Was, wenn es mich nicht kümmert, was im Fernsehen oder im Finale deiner Lieblingsserie passiert?

Was, wenn ich mich stattdessen für den heimlichen Song interessiere, der in deiner Lunge lebt, den niemand hört, außer dir? Was, wenn ich dich bitte, ihn zu mir zu atmen und dir verspreche, zuzuhören und das auch wirklich mache? Was, wenn ich neugierig bin, wann du das letzte Mal verloren, das letzte Mal getrauert hast und ob es etwas in dieser Welt gibt, für das du sterben würdest? Was, wenn ich mich für den Augenblick deines größten Stolzes interessiere, dein tiefstes Bedauern, das Gesicht, von dem du dachtest, du würdest es immer erinnern, das du aber jetzt vergessen hast?

Was, wenn ich nicht in einer lauten Kneipe sitzen und Bier saufen will, bis die Nacht zu einem verschwommenen Nebel wird?

Was, wenn ich stattdessen mit dir in einem Park sitzen will, in der Dunkelheit, während wir kleine Bissen des Mondes schlucken und Erinnerungen an unsere Mütter teilen? Was, wenn ich deine Hand in meine nehme und die Knochen berühren will, die dort wohnen, die knotigen Gelenke, die rauen Stellen, die Falten am Handgelenk? Was, wenn ich meine Finger an deinem Arm auf und ab laufen lasse, dem Weg deiner Venen nachspüre, den Blutstrom ehre, der dich am Leben hält? Was, wenn ich – eine ganze Minute, eine ganze Stunde lang – in deine Augen schauen will ohne zu blinzeln, um zum wahrhaftigsten Teil von dir zu reisen, diesen Ort, der nicht sterben kann?

Was, wenn ich dein Brustbein aufbrechen, einen Blick in dein zerrissenes Herz werfen und dir sagen will, dass es vielleicht zerrissen ist, aber dass es dein schönstes Organ ist und dass dort ein blutroter Garten wächst?

Was, wenn ich nicht auf Facebook chatten und deine Foto-Alben durchblättern will?

Was, wenn ich stattdessen deine kaputten Anteile und Makel sehen will? Was, wenn ich all die Schichten abstreifen und mich mit dir hinstellen will, Haut und Seelen entblößt, das Knochige hervorstehend, die hässlichen Stellen enthüllt? Was, wenn ich meinen Kopf auf deinen Bauch legen und hören will, wie deine Leber Zwiesprache mit deiner Milz hält und ich das Gurgeln deines Darms und die Ahnungen deines Instinkts spüre? Was, wenn ich dir die Frage stelle, die du am meisten fürchtest und wenn ich schwöre, dass ich nicht weglaufen werde, wenn ich deine ehrliche Antwort höre? Was, wenn ich nicht weglaufe?

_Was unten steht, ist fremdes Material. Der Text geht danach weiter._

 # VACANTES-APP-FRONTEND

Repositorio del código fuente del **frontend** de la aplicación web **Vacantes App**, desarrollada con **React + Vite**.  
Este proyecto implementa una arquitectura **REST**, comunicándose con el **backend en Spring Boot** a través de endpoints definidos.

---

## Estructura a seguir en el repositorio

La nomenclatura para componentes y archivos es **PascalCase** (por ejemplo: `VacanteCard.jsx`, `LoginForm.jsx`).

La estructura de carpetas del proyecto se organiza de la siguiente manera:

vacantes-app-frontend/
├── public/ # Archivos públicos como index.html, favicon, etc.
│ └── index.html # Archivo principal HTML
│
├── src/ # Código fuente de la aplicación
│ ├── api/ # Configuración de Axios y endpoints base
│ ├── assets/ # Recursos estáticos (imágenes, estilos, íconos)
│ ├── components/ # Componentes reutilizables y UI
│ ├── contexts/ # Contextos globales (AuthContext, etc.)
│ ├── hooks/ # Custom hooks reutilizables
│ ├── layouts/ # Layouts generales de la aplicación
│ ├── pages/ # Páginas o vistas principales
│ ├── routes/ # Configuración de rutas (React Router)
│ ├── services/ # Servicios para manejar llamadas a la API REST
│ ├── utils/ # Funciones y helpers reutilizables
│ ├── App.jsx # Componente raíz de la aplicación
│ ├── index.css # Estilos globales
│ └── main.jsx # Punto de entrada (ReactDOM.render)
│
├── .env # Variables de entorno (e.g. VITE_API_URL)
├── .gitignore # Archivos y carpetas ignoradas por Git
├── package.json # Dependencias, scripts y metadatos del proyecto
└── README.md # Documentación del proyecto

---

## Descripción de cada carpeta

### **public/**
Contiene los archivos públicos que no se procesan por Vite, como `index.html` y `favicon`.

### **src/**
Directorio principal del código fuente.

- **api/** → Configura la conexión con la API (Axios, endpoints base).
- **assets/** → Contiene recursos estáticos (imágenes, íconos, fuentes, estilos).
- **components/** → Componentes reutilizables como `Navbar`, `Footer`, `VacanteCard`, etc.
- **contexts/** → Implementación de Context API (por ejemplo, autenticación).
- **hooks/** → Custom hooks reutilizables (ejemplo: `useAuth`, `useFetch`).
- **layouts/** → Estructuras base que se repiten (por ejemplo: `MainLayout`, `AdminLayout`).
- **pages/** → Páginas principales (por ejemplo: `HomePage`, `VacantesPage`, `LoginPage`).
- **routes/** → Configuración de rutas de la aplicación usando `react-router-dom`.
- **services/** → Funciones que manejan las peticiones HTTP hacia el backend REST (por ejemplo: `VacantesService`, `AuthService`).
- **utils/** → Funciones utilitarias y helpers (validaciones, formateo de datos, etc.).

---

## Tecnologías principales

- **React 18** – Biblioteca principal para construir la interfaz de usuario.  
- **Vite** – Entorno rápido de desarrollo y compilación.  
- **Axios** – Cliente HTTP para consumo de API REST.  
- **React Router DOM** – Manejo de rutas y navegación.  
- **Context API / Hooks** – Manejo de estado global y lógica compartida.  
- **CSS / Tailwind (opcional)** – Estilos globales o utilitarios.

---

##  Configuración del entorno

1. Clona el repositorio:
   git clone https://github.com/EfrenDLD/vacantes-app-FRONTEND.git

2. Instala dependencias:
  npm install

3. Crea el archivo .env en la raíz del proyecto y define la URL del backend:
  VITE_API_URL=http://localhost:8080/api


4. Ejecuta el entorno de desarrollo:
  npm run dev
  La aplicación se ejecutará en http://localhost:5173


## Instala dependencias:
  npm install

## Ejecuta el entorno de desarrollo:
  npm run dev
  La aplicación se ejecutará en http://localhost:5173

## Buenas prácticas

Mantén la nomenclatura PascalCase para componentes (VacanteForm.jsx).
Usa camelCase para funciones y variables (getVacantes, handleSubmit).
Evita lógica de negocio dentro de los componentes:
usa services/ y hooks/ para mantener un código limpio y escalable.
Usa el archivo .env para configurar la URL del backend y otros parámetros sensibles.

Was, wenn ich an dieser ganzen Künstlichkeit ersticke und das Gefühl habe, dass wir etwas verpassen, weil wir mit den Fragen hinter den Fragen gerade mal an der Oberfläche kratzen, das Furnier aber dick ist und wir kaum einen Eindruck hinterlassen? Was, wenn wir alle hier sind, auf diesem perfekten Planeten zu dieser Zeit, zusammen, weil wir Schätze füreinander sind, die es zu entdecken und wiederentdecken gilt, aber was, wenn wir von unseren Twitter-Feeds zu abgelenkt sind, um das wahrzunehmen?

Was, wenn es mir vollkommen egal ist, wo du studiert hast oder welchen Job du hast oder wie viel Geld du verdienst?

Was, wenn es mir stattdessen nicht vollkommen egal ist, wann dir die Liebe begegnet ist und wie es war, als sich deine Zellen verschoben haben, um Platz für dieses neue Gefühl zu machen, das eher eine Kraft als ein Gefühl war? Was, wenn mir das Tattoo auf deinem Oberschenkel nicht vollkommen egal ist und warum du es hast und wann du es bekommen hast, und ob es dir wehgetan hat und ob du es liebst? Was, wenn es mir nicht vollkommen egal ist, was dich antörnt, was dich abtörnt, wie du gerne berührt werden möchtest und wie du betest? Was, wenn es mir nicht vollkommen egal ist, was dich in Erstaunen versetzt, was dich erfüllt, was dich zu Tränen rührt, was dich bewegt dich zu bewegen, was dich staunen lässt, was dich zum Leuchten bringt und dich langsam gehen und nach oben schauen und die Sterne sehen und die Sterne in dir fühlen lässt?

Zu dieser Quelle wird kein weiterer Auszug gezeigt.